Thursday, February 26, 2015

Invocation at the Rally in Opposition to the proposed Right to Work legislation, Madison, Wisconsin, February 25, 2015


Good day.  Yesterday I offered an invocation at  the rally, held on the steps of the state capitol here in Madison, which protested in opposition to the proposed Right to Work legislation now on its way to the second house of Wisconsin's legislature (having been passed by the Senate last evening).  My remarks are below: They followed the pledge of allegiance and the singing of the Star Spangled Banner.

I am Rabbi Jonathan Biatch from Wisconsin Faith Voices for Justice, a statewide coalition of people of many faiths.  We strive toward “creating a state whose people and government address the real needs and raise the dignity of the hungry and poor; care for and heal the sick; and truly listen to the voices of all citizens.”

As people of faith, we are the heirs of a prophetic tradition that has ever sought to perfect the world that God gave to us.  The book of Genesis reminds us that we are each made in the Divine Image, and that no one person is inherently better than another.  That is why we honor the dignity of each person: for being a member of the human family, and for their chosen work in the world.

The biblical books of Exodus , Leviticus  and Deuteronomy  set forth civilized guidelines through which humanity engages in work that supports their families.  “Do not hold back the wages of a hired worker overnight.”  “Do not take advantage of a hired worker…Pay them their wages each day before sunset…”  These commandments resound with the spirit of fair treatment of the employee.

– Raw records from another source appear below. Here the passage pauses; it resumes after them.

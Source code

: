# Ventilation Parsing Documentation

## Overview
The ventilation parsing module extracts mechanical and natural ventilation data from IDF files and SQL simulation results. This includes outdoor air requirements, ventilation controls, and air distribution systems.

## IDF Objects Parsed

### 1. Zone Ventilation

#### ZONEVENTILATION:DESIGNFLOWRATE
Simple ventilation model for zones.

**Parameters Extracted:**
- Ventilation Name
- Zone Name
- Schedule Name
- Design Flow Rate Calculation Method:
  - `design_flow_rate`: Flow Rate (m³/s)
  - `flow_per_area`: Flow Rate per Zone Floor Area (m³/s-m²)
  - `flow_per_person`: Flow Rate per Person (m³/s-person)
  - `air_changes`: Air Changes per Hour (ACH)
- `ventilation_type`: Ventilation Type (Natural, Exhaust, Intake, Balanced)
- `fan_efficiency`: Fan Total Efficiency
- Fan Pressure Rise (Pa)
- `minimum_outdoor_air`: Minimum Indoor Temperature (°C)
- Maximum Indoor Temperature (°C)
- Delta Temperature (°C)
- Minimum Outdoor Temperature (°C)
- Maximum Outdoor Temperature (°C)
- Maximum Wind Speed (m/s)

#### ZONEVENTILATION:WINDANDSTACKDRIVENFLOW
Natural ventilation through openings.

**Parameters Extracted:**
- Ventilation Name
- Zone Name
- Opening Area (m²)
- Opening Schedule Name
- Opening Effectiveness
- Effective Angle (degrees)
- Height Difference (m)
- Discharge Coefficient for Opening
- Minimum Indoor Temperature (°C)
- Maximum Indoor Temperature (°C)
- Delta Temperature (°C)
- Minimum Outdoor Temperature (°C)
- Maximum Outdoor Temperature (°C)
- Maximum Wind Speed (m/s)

But there is more.  Our evolving Jewish and Christian traditions have long supported collective bargaining rights.  Even as our ancient texts direct us to engage in our individual labors with genuine effort and complete spirit, they also provide the sanction for workers to organize for their benefit and safety.  Guilds and associations of trade-workers have characterized the history of work for more than 1,800 years.

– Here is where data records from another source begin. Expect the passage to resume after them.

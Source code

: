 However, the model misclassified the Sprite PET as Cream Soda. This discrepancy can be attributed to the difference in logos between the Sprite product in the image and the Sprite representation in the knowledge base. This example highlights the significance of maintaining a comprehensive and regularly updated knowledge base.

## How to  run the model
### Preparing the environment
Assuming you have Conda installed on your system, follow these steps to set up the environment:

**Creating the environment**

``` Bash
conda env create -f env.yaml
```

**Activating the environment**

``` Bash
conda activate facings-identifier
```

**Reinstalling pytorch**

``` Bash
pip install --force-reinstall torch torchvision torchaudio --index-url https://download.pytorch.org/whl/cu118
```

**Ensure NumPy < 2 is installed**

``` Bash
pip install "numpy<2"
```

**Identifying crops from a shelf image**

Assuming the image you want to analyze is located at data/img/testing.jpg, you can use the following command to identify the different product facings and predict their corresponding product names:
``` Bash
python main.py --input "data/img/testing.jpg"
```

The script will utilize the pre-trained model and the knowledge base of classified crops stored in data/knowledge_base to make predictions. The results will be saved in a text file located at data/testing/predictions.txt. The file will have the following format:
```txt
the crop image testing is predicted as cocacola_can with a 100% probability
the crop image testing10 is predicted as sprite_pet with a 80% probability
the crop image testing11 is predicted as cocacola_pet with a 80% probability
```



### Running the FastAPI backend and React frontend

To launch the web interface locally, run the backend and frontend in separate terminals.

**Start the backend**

These worker organizations – especially in the last century – have striven to achieve safe working conditions, fair wages and overall dignity for those who produce the goods and services that fuel our economy.  Collective bargaining has brought security to the middle class, and has allowed us to provide adequate food, shelter, and happiness to our lives.  Nothing could be better than a society that is anxious to improve itself, doing so through the efforts of the work of our hands and the sweat of our brow.


That is why our efforts here this week are so important.  The weakening of unions, one objective of so-called “right to work legislation,” will have disastrous effects on the lives of working people in Wisconsin.  So as we today gather “peaceably to assemble” and address our elected officials, I offer this prayer to the Source of Power and Dignity in the universe:


May God bless us in our efforts to maintain and achieve a dignified work environment for all workers in Wisconsin!  May the Spirit of Human Endeavor continue to strengthen us in our chosen professions!  And may the Spirit of Right and Justice prevail through all our undertakings!  And we say, Amen.

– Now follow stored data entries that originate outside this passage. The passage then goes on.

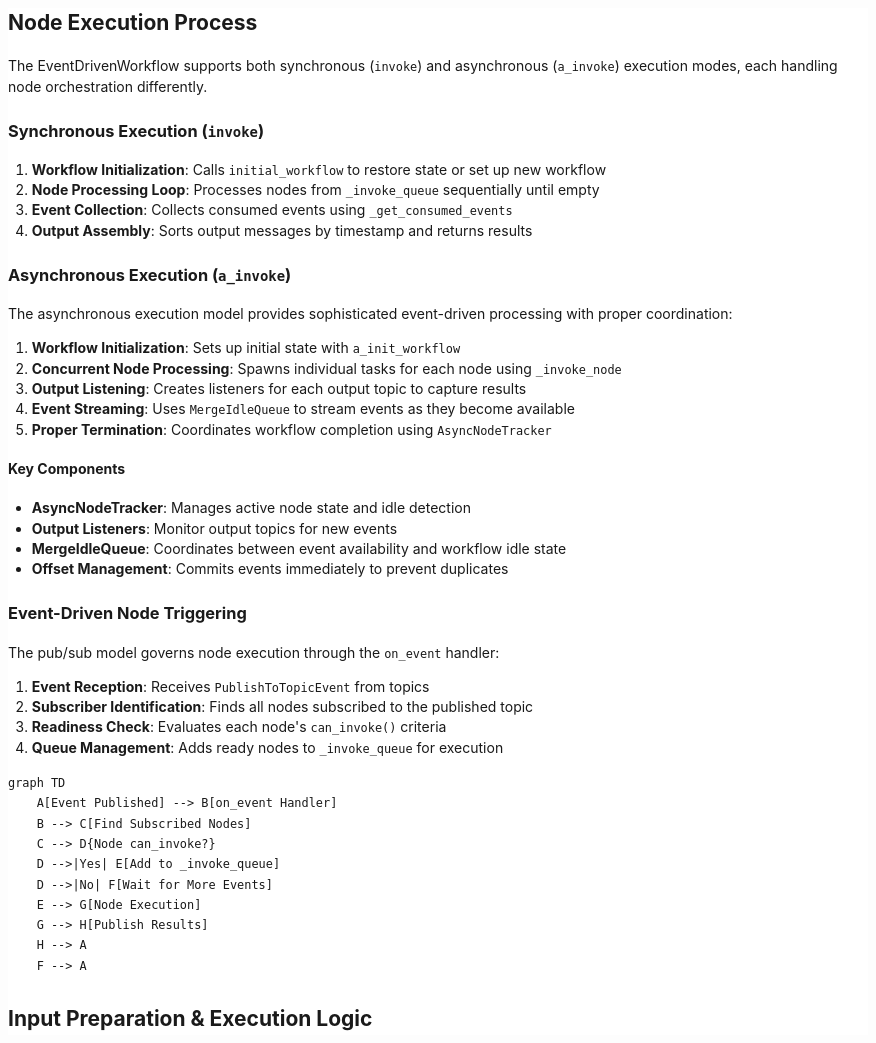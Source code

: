 ## Node Execution Process

The EventDrivenWorkflow supports both synchronous (`invoke`) and asynchronous (`a_invoke`) execution modes, each handling node orchestration differently.

### Synchronous Execution (`invoke`)

1. **Workflow Initialization**: Calls `initial_workflow` to restore state or set up new workflow
2. **Node Processing Loop**: Processes nodes from `_invoke_queue` sequentially until empty
3. **Event Collection**: Collects consumed events using `_get_consumed_events`
4. **Output Assembly**: Sorts output messages by timestamp and returns results

### Asynchronous Execution (`a_invoke`)

The asynchronous execution model provides sophisticated event-driven processing with proper coordination:

1. **Workflow Initialization**: Sets up initial state with `a_init_workflow`
2. **Concurrent Node Processing**: Spawns individual tasks for each node using `_invoke_node`  
3. **Output Listening**: Creates listeners for each output topic to capture results
4. **Event Streaming**: Uses `MergeIdleQueue` to stream events as they become available
5. **Proper Termination**: Coordinates workflow completion using `AsyncNodeTracker`

#### Key Components

- **AsyncNodeTracker**: Manages active node state and idle detection
- **Output Listeners**: Monitor output topics for new events
- **MergeIdleQueue**: Coordinates between event availability and workflow idle state
- **Offset Management**: Commits events immediately to prevent duplicates

### Event-Driven Node Triggering

The pub/sub model governs node execution through the `on_event` handler:

1. **Event Reception**: Receives `PublishToTopicEvent` from topics
2. **Subscriber Identification**: Finds all nodes subscribed to the published topic
3. **Readiness Check**: Evaluates each node's `can_invoke()` criteria
4. **Queue Management**: Adds ready nodes to `_invoke_queue` for execution

```mermaid
graph TD
    A[Event Published] --> B[on_event Handler]
    B --> C[Find Subscribed Nodes]
    C --> D{Node can_invoke?}
    D -->|Yes| E[Add to _invoke_queue]
    D -->|No| F[Wait for More Events]
    E --> G[Node Execution]
    G --> H[Publish Results]
    H --> A
    F --> A
```

## Input Preparation & Execution Logic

Wednesday, February 18, 2015

Response to Anti-Semitism? Band Together with Others


Over this past weekend, anti-Semitic and racist epithets were painted on homes and driveways on the west side of Madison.  This is the note I sent to my congregation in response:

Anti-Semitic graffiti, as well as other defamatory tagging, has appeared again on the streets of Madison, and we are reminded that hatred and ignorance exist even in our progressive Midwest community.  News reports provide the evidence.  Each of us must now consider the repercussions and our actions.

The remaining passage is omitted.